Der Übergang in den Besitz eines globalen Finanzinvestors hat die Strategie von ESN spürbar verändert.
- Professionalisierung und Skalierung: Unter CVC wurde massiv in die Logistik und Produktionskapazitäten investiert, um Lieferengpässe (die in der Hype-Phase 2021/22 häufig waren) zu minimieren.
- Internationalisierung: Der Fokus liegt nun auf der Expansion über die DACH-Region hinaus. ESN soll zu einer führenden europäischen Marke aufgebaut werden.

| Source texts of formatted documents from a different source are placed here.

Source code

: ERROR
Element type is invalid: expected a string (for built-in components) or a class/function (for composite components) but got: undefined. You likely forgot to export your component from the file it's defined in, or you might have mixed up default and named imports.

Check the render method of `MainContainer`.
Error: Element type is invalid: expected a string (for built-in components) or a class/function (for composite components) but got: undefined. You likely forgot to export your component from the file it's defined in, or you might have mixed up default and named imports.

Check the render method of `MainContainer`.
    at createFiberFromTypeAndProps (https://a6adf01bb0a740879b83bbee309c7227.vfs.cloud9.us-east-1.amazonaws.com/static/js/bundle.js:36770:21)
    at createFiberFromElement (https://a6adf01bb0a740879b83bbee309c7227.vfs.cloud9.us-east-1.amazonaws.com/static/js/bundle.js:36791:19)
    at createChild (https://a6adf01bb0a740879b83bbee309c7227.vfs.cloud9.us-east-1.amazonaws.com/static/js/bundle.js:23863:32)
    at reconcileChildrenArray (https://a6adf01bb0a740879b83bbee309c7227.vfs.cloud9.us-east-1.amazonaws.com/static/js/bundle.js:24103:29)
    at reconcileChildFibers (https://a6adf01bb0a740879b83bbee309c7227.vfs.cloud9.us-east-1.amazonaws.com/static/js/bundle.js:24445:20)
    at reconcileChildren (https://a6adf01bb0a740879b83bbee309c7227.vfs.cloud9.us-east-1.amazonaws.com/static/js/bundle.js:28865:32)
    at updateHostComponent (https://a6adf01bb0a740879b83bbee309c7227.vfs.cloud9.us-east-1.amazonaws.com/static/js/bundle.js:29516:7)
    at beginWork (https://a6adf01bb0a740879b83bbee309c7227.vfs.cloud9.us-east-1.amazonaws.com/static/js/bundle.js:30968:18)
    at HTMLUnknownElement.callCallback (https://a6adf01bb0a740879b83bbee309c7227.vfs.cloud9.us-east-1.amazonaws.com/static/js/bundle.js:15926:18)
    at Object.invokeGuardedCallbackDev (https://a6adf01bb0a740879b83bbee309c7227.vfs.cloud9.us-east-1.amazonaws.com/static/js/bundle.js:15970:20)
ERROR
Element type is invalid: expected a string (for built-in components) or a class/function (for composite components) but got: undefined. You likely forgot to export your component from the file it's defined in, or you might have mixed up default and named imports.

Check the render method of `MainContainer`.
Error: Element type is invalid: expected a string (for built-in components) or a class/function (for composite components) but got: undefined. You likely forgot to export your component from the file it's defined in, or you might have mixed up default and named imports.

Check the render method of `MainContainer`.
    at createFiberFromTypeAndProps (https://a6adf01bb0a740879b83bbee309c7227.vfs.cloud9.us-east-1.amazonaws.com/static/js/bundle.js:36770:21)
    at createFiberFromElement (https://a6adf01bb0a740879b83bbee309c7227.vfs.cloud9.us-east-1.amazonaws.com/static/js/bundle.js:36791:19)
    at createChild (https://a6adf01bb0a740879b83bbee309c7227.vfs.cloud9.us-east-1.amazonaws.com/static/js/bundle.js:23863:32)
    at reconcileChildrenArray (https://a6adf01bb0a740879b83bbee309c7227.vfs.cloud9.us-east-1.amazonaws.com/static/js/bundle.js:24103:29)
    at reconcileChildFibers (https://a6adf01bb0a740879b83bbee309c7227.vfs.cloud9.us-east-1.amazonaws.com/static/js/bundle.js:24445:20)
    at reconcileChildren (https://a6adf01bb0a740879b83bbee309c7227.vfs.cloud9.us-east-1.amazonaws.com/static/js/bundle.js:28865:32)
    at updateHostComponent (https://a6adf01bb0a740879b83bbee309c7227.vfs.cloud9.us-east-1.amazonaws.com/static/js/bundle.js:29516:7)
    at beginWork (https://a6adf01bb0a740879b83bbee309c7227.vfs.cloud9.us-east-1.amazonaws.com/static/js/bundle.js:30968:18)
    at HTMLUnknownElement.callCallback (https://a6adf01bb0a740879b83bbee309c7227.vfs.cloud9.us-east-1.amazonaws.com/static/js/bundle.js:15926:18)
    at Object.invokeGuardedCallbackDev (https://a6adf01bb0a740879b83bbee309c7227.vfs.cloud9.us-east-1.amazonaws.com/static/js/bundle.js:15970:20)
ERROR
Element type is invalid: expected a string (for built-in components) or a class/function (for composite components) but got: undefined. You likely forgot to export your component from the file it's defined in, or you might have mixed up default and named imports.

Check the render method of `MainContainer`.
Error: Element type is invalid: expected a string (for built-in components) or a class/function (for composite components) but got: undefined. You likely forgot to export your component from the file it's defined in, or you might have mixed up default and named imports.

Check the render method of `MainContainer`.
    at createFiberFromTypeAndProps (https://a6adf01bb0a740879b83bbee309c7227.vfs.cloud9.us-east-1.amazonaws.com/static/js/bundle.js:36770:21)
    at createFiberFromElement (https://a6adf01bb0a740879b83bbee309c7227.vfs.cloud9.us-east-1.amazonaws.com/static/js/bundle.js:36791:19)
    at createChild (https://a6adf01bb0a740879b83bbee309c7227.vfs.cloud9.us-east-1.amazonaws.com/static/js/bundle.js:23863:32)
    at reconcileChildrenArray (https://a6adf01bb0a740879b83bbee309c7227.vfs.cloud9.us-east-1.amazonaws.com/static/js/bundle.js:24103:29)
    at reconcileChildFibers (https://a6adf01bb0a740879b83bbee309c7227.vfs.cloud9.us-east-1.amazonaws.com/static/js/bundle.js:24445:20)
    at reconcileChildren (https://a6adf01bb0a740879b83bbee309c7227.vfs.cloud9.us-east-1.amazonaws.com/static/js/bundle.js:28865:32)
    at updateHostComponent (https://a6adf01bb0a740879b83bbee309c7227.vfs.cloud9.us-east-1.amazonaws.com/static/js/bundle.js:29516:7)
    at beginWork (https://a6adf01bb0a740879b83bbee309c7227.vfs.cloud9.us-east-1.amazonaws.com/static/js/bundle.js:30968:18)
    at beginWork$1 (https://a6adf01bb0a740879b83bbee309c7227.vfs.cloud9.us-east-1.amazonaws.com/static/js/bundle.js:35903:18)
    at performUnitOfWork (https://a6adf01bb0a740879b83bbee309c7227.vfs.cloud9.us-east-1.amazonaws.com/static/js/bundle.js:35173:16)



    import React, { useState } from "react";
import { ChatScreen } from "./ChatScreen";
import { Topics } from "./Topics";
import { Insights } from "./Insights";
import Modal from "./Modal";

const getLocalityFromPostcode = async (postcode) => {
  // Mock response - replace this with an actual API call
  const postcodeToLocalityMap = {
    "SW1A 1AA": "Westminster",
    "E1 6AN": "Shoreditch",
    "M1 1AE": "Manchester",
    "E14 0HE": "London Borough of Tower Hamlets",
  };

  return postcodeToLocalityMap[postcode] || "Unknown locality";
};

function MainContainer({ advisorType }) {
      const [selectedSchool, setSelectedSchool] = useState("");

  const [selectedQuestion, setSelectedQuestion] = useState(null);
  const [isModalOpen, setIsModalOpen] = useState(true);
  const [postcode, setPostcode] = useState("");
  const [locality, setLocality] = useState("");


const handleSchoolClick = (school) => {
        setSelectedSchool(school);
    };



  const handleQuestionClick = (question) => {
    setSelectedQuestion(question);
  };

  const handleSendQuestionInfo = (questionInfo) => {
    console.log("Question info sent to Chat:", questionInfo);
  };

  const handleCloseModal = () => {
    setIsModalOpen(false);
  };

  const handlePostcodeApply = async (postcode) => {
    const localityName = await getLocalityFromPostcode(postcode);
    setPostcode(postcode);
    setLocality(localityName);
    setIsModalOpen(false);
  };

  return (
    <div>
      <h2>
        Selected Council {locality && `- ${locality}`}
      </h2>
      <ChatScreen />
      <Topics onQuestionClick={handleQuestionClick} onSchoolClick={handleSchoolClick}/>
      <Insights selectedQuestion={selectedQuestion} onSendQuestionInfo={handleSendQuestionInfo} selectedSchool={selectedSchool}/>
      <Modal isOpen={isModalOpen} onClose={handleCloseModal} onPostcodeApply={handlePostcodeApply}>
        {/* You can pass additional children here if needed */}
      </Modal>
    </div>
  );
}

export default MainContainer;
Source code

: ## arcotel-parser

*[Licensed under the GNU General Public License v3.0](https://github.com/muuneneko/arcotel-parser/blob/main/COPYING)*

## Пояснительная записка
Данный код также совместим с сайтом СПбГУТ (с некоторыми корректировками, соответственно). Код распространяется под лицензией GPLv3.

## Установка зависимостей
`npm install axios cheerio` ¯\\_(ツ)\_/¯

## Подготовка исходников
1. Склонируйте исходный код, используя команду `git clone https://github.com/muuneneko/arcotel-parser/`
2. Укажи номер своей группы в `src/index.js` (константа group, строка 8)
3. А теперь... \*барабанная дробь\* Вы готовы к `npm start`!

- Profitabilität: Finanzinvestoren trimmen ihre Portfoliounternehmen auf Effizienz. Prozesse werden gestrafft, und das Marketing wird noch stärker datengetrieben gesteuert, um den Unternehmenswert für den nächsten Exit zu maximieren.
Fazit: Eine Erfolgsgeschichte des deutschen D2C-Marktes
Die Antwort auf die Frage „Wem gehört ESN?“ lautet heute faktisch: Einem Konsortium aus internationalen Investoren unter der Führung von CVC Capital Partners.
Historisch betrachtet ist ESN eines der erfolgreichsten Beispiele für den Aufstieg einer deutschen „Direct-to-Consumer“ (D2C) Marke. Was in einer Garage in Elmshorn begann, ist heute ein Milliarden-Asset. Für den Kunden bedeutet dies, dass hinter der Dose Protein nicht mehr der lokale Mittelständler steht, sondern ein global agierender Konzern, der die Ressourcen hat, den Markt zu dominieren und Trends zu setzen.